### Input records
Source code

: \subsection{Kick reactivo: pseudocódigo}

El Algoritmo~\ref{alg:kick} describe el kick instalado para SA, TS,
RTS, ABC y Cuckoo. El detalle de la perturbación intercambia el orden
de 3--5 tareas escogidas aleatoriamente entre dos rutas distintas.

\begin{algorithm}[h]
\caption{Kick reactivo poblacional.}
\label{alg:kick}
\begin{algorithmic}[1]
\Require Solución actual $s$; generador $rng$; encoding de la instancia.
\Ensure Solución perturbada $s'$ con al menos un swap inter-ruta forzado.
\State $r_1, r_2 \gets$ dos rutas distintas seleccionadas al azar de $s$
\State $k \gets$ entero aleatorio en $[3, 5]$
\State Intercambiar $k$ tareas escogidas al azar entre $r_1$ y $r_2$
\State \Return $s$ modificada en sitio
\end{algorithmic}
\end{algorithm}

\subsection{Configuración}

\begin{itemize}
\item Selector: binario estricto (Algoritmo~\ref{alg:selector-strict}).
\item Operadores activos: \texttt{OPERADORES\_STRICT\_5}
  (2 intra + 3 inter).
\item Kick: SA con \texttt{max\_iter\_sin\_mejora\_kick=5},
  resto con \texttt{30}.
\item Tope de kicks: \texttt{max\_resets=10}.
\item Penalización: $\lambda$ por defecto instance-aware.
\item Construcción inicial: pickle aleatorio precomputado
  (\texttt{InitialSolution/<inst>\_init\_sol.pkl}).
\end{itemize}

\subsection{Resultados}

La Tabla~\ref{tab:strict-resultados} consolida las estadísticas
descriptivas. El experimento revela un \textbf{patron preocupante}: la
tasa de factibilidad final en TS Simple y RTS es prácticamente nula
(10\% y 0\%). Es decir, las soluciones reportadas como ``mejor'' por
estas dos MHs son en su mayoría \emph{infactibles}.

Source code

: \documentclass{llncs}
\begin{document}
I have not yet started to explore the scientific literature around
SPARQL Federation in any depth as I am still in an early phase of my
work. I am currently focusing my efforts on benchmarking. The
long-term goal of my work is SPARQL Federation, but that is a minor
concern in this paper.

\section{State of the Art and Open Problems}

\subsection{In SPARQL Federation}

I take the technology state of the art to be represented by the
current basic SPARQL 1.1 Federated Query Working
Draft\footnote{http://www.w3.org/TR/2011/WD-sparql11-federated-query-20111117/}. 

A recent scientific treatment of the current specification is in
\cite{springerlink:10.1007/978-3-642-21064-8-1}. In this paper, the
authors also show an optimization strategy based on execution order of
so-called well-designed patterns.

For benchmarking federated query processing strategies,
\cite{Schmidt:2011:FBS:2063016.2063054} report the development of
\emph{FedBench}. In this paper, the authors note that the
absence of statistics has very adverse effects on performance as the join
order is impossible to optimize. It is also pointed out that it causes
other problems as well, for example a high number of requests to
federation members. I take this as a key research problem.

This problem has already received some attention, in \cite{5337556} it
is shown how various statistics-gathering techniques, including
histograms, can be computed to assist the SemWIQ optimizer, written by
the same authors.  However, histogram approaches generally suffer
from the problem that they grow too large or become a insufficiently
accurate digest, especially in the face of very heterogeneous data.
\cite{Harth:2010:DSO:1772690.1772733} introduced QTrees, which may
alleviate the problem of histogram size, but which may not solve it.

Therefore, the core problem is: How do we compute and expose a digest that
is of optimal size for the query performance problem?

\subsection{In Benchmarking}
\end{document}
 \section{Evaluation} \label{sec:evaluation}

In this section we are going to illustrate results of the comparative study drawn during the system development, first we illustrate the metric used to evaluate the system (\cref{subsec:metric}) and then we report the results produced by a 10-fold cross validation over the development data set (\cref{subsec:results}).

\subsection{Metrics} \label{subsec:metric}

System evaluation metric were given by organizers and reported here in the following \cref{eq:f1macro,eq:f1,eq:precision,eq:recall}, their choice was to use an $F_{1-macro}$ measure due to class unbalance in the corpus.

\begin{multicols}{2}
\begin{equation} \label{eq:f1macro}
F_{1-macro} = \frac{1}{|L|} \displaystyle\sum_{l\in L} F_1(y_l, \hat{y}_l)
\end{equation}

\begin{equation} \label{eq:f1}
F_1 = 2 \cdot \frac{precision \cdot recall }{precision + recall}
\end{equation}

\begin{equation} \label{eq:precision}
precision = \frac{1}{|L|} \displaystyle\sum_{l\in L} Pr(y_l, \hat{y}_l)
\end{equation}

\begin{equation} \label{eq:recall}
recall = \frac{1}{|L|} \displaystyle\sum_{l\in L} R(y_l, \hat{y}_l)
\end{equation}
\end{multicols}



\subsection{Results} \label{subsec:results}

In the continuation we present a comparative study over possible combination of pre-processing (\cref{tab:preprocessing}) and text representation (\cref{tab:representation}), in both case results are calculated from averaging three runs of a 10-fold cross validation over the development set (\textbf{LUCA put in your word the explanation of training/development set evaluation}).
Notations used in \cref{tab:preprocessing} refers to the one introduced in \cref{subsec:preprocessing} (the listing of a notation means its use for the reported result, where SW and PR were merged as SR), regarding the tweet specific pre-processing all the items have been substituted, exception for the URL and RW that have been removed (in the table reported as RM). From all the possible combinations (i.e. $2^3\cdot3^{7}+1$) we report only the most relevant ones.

### Work task
Each line of the material above needs to be quoted exactly, please.

### Final answer
Source code

: \subsection{Kick reactivo: pseudocódigo}

El Algoritmo~\ref{alg:kick} describe el kick instalado para SA, TS,
RTS, ABC y Cuckoo. El detalle de la perturbación intercambia el orden
de 3--5 tareas escogidas aleatoriamente entre dos rutas distintas.

\begin{algorithm}[h]
\caption{Kick reactivo poblacional.}
\label{alg:kick}
\begin{algorithmic}[1]
\Require Solución actual $s$; generador $rng$; encoding de la instancia.
\Ensure Solución perturbada $s'$ con al menos un swap inter-ruta forzado.
\State $r_1, r_2 \gets$ dos rutas distintas seleccionadas al azar de $s$
\State $k \gets$ entero aleatorio en $[3, 5]$
\State Intercambiar $k$ tareas escogidas al azar entre $r_1$ y $r_2$
\State \Return $s$ modificada en sitio
\end{algorithmic}
\end{algorithm}

\subsection{Configuración}

\begin{itemize}
\item Selector: binario estricto (Algoritmo~\ref{alg:selector-strict}).
\item Operadores activos: \texttt{OPERADORES\_STRICT\_5}
  (2 intra + 3 inter).
\item Kick: SA con \texttt{max\_iter\_sin\_mejora\_kick=5},
  resto con \texttt{30}.
\item Tope de kicks: \texttt{max\_resets=10}.
\item Penalización: $\lambda$ por defecto instance-aware.
\item Construcción inicial: pickle aleatorio precomputado
  (\texttt{InitialSolution/<inst>\_init\_sol.pkl}).
\end{itemize}

\subsection{Resultados}

La Tabla~\ref{tab:strict-resultados} consolida las estadísticas
descriptivas. El experimento revela un \textbf{patron preocupante}: la
tasa de factibilidad final en TS Simple y RTS es prácticamente nula
(10\% y 0\%). Es decir, las soluciones reportadas como ``mejor'' por
estas dos MHs son en su mayoría \emph{infactibles}.

Source code

: \documentclass{llncs}
\begin{document}
I have not yet started to explore the scientific literature around
SPARQL Federation in any depth as I am still in an early phase of my
work. I am currently focusing my efforts on benchmarking. The
long-term goal of my work is SPARQL Federation, but that is a minor
concern in this paper.

\section{State of the Art and Open Problems}

\subsection{In SPARQL Federation}

I take the technology state of the art to be represented by the
current basic SPARQL 1.1 Federated Query Working
Draft\footnote{http://www.w3.org/TR/2011/WD-sparql11-federated-query-20111117/}. 

A recent scientific treatment of the current specification is in
\cite{springerlink:10.1007/978-3-642-21064-8-1}. In this paper, the
authors also show an optimization strategy based on execution order of
so-called well-designed patterns.

For benchmarking federated query processing strategies,
\cite{Schmidt:2011:FBS:2063016.2063054} report the development of
\emph{FedBench}. In this paper, the authors note that the
absence of statistics has very adverse effects on performance as the join
order is impossible to optimize. It is also pointed out that it causes
other problems as well, for example a high number of requests to
federation members. I take this as a key research problem.

This problem has already received some attention, in \cite{5337556} it
is shown how various statistics-gathering techniques, including
histograms, can be computed to assist the SemWIQ optimizer, written by
the same authors.  However, histogram approaches generally suffer
from the problem that they grow too large or become a insufficiently
accurate digest, especially in the face of very heterogeneous data.
\cite{Harth:2010:DSO:1772690.1772733} introduced QTrees, which may
alleviate the problem of histogram size, but which may not solve it.

Therefore, the core problem is: How do we compute and expose a digest that
is of optimal size for the query performance problem?

\subsection{In Benchmarking}
\end{document}
 \section{Evaluation} \label{sec:evaluation}

In this section we are going to illustrate results of the comparative study drawn during the system development, first we illustrate the metric used to evaluate the system (\cref{subsec:metric}) and then we report the results produced by a 10-fold cross validation over the development data set (\cref{subsec:results}).

\subsection{Metrics} \label{subsec:metric}

System evaluation metric were given by organizers and reported here in the following \cref{eq:f1macro,eq:f1,eq:precision,eq:recall}, their choice was to use an $F_{1-macro}$ measure due to class unbalance in the corpus.

\begin{multicols}{2}
\begin{equation} \label{eq:f1macro}
F_{1-macro} = \frac{1}{|L|} \displaystyle\sum_{l\in L} F_1(y_l, \hat{y}_l)
\end{equation}

\begin{equation} \label{eq:f1}
F_1 = 2 \cdot \frac{precision \cdot recall }{precision + recall}
\end{equation}

\begin{equation} \label{eq:precision}
precision = \frac{1}{|L|} \displaystyle\sum_{l\in L} Pr(y_l, \hat{y}_l)
\end{equation}

\begin{equation} \label{eq:recall}
recall = \frac{1}{|L|} \displaystyle\sum_{l\in L} R(y_l, \hat{y}_l)
\end{equation}
\end{multicols}



\subsection{Results} \label{subsec:results}

In the continuation we present a comparative study over possible combination of pre-processing (\cref{tab:preprocessing}) and text representation (\cref{tab:representation}), in both case results are calculated from averaging three runs of a 10-fold cross validation over the development set (\textbf{LUCA put in your word the explanation of training/development set evaluation}).
Notations used in \cref{tab:preprocessing} refers to the one introduced in \cref{subsec:preprocessing} (the listing of a notation means its use for the reported result, where SW and PR were merged as SR), regarding the tweet specific pre-processing all the items have been substituted, exception for the URL and RW that have been removed (in the table reported as RM). From all the possible combinations (i.e. $2^3\cdot3^{7}+1$) we report only the most relevant ones.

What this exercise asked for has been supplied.